Cuando pensamos en el yihadismo solemos asociarlo a Oriente Medio, al Magreb o al Asia central, pero lo cierto es que una de las zonas más golpeadas por el islamismo es África, donde la presión del islam hacia el sur se está realizando, como ha sucedido siempre, a través de una inusitada violencia.
Lo cierto es que el aumento de ataques islamistas en África no cesa, a pesar de las intervenciones militares durante las últimas dos décadas para derrotar al yihadismo. Aunque son numerosos los factores que explican esta resistencia, entre ellos los generosos flujos de fondos provenientes de la península arábiga, la endémica corrupción y el tribalismo colaboran en la expansión de la yihad.
Derrotados en Siria, los grupos yihadistas vinculados a Al Qaeda y al Isis han intensificado sus actividades en el África subsahariana. Por otro lado, en el África oriental, el grupo Al Shabaab ha recrudecido sus ataques en la capital de Somalia, Mogadiscio, y en la vecina Kenia. En el África occidental y central los países más afectados son Nigeria, Níger, Malí y Burkina Faso.
En este clima de alarma, la noticia de que Estados Unidos planea retirar sus tropas del África occidental ha sido acogida con preocupación: unos siete mil soldados desplegados en su mayoría en el África subsahariana y en Somalia está previsto que se retiren de un escenario muy costoso en términos económicos que no es estratégico para los Estados Unidos.

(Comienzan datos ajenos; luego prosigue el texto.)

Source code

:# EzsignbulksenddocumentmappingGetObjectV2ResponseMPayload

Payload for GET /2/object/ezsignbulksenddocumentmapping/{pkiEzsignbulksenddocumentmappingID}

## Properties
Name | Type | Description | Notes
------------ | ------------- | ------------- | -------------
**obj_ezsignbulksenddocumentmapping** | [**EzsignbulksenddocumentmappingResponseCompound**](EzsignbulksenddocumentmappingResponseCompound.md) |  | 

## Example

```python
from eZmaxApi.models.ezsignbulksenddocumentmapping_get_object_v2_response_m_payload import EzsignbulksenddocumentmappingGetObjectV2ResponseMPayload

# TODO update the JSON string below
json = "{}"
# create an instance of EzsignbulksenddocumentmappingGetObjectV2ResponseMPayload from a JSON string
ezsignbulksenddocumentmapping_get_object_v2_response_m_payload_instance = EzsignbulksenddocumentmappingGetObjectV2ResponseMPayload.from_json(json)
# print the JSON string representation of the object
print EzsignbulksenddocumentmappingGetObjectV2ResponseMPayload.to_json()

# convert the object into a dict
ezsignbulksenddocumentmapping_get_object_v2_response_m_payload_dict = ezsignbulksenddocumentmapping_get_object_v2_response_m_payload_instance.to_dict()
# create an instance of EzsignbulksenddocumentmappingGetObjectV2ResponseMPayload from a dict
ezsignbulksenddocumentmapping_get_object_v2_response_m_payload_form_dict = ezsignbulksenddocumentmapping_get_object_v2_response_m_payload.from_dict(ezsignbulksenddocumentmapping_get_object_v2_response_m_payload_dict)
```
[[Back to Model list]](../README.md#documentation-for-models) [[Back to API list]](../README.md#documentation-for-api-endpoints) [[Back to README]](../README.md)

Pero lo cierto es que ya desde 2001, cuando Estados Unidos inició las primeras misiones antiterroristas africanas, han sido evidentes los problemas que han frenado y en parte provocado el fracaso de la lucha contra el yihadismo: vastos territorios fuera de control, inestabilidad política, conflictos étnicos y religiosos y, sobre todo, corrupción omnipresente.

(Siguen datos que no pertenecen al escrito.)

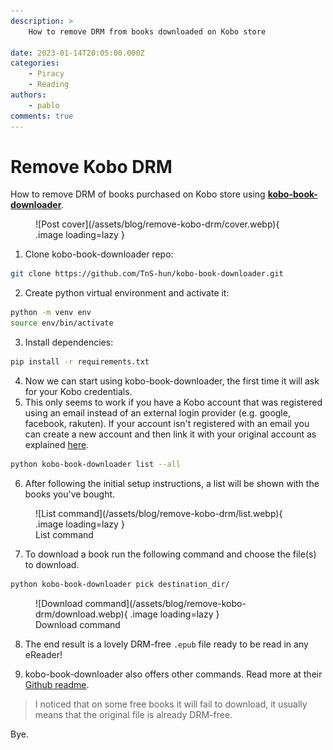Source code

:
 ```yaml
---
description: >
    How to remove DRM from books downloaded on Kobo store

date: 2023-01-14T20:05:00.000Z
categories:
    - Piracy
    - Reading
authors:
    - pablo
comments: true
---
```


# Remove Kobo DRM

How to remove DRM of books purchased on Kobo store using **[kobo-book-downloader](https://github.com/TnS-hun/kobo-book-downloader)**.

<!-- more -->

<figure markdown>
  ![Post cover](/assets/blog/remove-kobo-drm/cover.webp){  .image loading=lazy }
</figure>

1. Clone kobo-book-downloader repo:

```sh
git clone https://github.com/TnS-hun/kobo-book-downloader.git
```

2. Create python virtual environment and activate it:

```sh
python -m venv env
source env/bin/activate
```

3. Install dependencies:

```sh
pip install -r requirements.txt
```

4. Now we can start using kobo-book-downloader, the first time it will ask for your Kobo credentials.
5. This only seems to work if you have a Kobo account that was registered using an email instead of an external login provider (e.g. google, facebook, rakuten). If your account isn't registered with an email you can create a new account and then link it with your original account as explained [here](https://github.com/TnS-hun/kobo-book-downloader/issues/10#issuecomment-536278278).

```sh
python kobo-book-downloader list --all
```

6. After following the initial setup instructions, a list will be shown with the books you've bought.

<figure markdown>
  ![List command](/assets/blog/remove-kobo-drm/list.webp){ .image loading=lazy }
  <figcaption>List command</figcaption>
</figure>

7. To download a book run the following command and choose the file(s) to download.

```sh
python kobo-book-downloader pick destination_dir/
```

<figure markdown>
  ![Download command](/assets/blog/remove-kobo-drm/download.webp){ .image loading=lazy }
  <figcaption>Download command</figcaption>
</figure>

8.  The end result is a lovely DRM-free `.epub` file ready to be read in any eReader!

9.  kobo-book-downloader also offers other commands. Read more at their [Github readme](https://github.com/TnS-hun/kobo-book-downloader#readme).

> I noticed that on some free books it will fail to download, it usually means that the original file is already DRM-free.

Bye.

Millones de dólares destinados al entrenamiento y al equipo militar se desvían sistemáticamente, dejando a las tropas desprotegidas y desmoralizadas. Pero más aún: el despilfarro y el acaparamiento ostentoso de los recursos nacionales, la evidencia de que los dirigentes y los gobiernos están por encima de la ley, la legitimación de sus injusticias… todo ello va creando desconfianza, resentimiento y frustración entre la población, especialmente entre los jóvenes, alimentando no solo la pobreza y el desempleo, sino la adhesión a los grupos yihadistas. Estrechamente entrelazados con la corrupción están el tribalismo y las actividades ilegales: secuestros, tráfico de emigrantes, drogas, armas, piedras preciosas, productos de la caza furtiva de animales… El tribalismo favorece la yihad absolutizando el sentido de pertenencia a la tribu, mientras que las actividades ilegales y criminales lo financian. Al mismo tiempo, la incapacidad del Estado para garantizar unos mínimos de seguridad y justicia produce profundas desigualdades económicas y sociales, además de un vacío del que se aprovechan los yihadistas.
Las intervenciones militares, lo hemos constatado, pueden contener temporalmente al islamismo, pero no bastan por sí solas para derrotarlo, sobre todo si tienen que depender en gran medida de los recursos extranjeros. Después de dieciocho años de intervención –fuerzas militares regionales, misiones de mantenimiento de la paz de la ONU y la Unión Africana, operaciones militares americanas y francesas– los principales grupos yihadistas siguen activos y han surgido otros. El caso de Boko Haram es emblemático. «Técnicamente derrotado» en 2015, cuando se vio obligado a retirarse de los territorios y ciudades conquistados, se dividió en dos grupos: el más pequeño, Jas, dirigido por el líder histórico Abubakar Shekau, tiene sus bases en el bosque de Sambisa; el otro, el Iswap, vinculado al Estado Islámico y dirigido por Abu Musab al-Barnawi, se ha reorganizado en las costas e islas del lago Chad, donde está creando un verdadero protoestado. Visto por la población local como una opción real de suplir el vacío gubernamental y administrativo, el Iswap ha conseguido un apoyo social que Boko Haram nunca logró. Aunque el Iswap sigue siendo un grupo que recurre sistemáticamente a la violencia, ofrece a los pueblos de la región más de lo que reciben de sus gobiernos: protege contra el robo de ganado, construye pozos, proporciona orden y seguridad e incluso garantiza servicios sanitarios básicos. Las comunidades del lago lo aprecian y están dispuestas a pagar «el impuesto revolucionario» porque reciben algo concreto a cambio. Erradicar al Iswap y a otros grupos yihadistas en la región no será fácil. Estados Unidos lo ha comprendido y ha decidido que sean otros quienes lo intenten.